Anne smothered a smile.
"Well, there are Diana and Fred and little Fred and Small Anne Cordelia—and Jane Andrews. I wish I could have Miss Stacey and Aunt Jamesina and Priscilla and Stella. But Stella is in Vancouver, and Pris is in Japan, and Miss Stacey is married in California, and Aunt Jamesina has gone to India to explore her daughter's mission field, in spite of her horror of snakes. It's really dreadful—the way people get scattered over the globe."
"The Lord never intended it, that's what," said Mrs. Rachel authoritatively. "In my young days people grew up and married and settled down where they were born, or pretty near it. Thank goodness you've stuck to the Island, Anne. I was afraid Gilbert would insist on rushing off to the ends of the earth when he got through college, and dragging you with him."
"If everybody stayed where he was born places would soon be filled up, Mrs. Lynde."

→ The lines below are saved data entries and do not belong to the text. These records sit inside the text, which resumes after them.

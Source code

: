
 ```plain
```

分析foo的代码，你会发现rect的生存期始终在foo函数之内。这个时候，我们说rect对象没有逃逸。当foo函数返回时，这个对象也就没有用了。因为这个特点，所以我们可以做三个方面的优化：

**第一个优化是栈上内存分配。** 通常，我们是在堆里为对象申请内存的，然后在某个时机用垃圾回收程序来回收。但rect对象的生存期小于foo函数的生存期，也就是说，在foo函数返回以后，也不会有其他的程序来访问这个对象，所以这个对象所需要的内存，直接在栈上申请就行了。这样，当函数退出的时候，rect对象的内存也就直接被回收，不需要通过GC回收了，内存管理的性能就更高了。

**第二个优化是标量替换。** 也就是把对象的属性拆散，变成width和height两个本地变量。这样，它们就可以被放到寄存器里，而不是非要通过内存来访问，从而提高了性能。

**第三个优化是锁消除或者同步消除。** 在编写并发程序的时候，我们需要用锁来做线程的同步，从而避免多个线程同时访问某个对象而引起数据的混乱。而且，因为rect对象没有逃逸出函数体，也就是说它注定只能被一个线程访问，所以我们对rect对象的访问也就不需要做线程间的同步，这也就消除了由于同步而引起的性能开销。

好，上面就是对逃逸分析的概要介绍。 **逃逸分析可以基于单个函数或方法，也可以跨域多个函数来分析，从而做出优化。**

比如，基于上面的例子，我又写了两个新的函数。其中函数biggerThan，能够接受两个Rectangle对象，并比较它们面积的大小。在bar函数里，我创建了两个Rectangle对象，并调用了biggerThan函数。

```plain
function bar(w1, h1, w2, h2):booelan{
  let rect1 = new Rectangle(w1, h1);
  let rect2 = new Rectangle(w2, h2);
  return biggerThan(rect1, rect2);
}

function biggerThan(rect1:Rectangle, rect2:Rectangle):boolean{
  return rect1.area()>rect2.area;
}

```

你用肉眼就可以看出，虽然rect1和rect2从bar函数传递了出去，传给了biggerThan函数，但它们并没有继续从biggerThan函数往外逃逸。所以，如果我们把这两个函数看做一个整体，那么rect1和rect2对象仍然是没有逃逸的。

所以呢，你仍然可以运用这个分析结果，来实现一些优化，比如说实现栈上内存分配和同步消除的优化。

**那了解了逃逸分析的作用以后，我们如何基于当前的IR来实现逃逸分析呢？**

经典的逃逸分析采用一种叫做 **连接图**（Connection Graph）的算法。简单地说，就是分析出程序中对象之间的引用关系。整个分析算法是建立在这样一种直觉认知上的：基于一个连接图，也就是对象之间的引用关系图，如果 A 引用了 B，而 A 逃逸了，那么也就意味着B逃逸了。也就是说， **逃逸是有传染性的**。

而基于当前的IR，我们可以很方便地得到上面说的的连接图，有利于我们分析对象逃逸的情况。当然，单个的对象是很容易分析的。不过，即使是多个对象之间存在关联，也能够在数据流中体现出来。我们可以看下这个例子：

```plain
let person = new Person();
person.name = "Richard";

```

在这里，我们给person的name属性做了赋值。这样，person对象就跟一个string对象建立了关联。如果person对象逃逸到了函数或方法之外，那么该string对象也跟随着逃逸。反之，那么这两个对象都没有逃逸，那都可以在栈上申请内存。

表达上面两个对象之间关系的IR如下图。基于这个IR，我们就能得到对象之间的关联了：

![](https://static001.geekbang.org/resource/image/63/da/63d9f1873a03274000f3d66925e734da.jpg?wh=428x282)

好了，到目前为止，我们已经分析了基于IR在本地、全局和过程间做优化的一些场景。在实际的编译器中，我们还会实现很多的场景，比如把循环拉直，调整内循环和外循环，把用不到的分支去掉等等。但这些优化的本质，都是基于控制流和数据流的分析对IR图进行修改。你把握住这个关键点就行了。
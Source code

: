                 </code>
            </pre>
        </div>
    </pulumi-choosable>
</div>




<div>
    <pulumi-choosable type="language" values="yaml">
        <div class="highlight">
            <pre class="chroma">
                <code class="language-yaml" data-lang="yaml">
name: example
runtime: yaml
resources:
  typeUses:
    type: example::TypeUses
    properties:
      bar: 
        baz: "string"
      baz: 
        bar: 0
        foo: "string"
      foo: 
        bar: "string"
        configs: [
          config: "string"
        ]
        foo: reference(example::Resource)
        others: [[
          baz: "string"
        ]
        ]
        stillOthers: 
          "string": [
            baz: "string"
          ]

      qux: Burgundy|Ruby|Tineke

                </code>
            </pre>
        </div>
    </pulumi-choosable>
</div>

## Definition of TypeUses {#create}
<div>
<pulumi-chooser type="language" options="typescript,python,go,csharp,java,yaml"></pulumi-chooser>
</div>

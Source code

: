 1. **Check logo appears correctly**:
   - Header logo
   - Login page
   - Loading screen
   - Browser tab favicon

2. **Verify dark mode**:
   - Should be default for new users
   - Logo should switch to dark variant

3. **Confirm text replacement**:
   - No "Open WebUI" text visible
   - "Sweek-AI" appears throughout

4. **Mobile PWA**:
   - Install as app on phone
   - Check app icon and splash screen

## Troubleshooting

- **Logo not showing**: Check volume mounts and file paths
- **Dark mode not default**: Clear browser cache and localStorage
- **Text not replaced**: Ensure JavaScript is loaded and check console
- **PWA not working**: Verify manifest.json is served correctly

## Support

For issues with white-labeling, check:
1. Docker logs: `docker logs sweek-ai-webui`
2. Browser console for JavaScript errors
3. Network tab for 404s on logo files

"Oh, I'm not going to argue with you, Anne. I am not a B.A. What time of the day is the ceremony to be?"
"We have decided on noon—high noon, as the society reporters say. That will give us time to catch the evening train to Glen St. Mary."
"And you'll be married in the parlor?"
"No—not unless it rains. We mean to be married in the orchard—with the blue sky over us and the sunshine around us. Do you know when and where I'd like to be married, if I could? It would be at dawn—a June dawn, with a glorious sunrise, and roses blooming in the gardens; and I would slip down and meet Gilbert and we would go together to the heart of the beech woods,—and there, under the green arches that would be like a splendid cathedral, we would be married."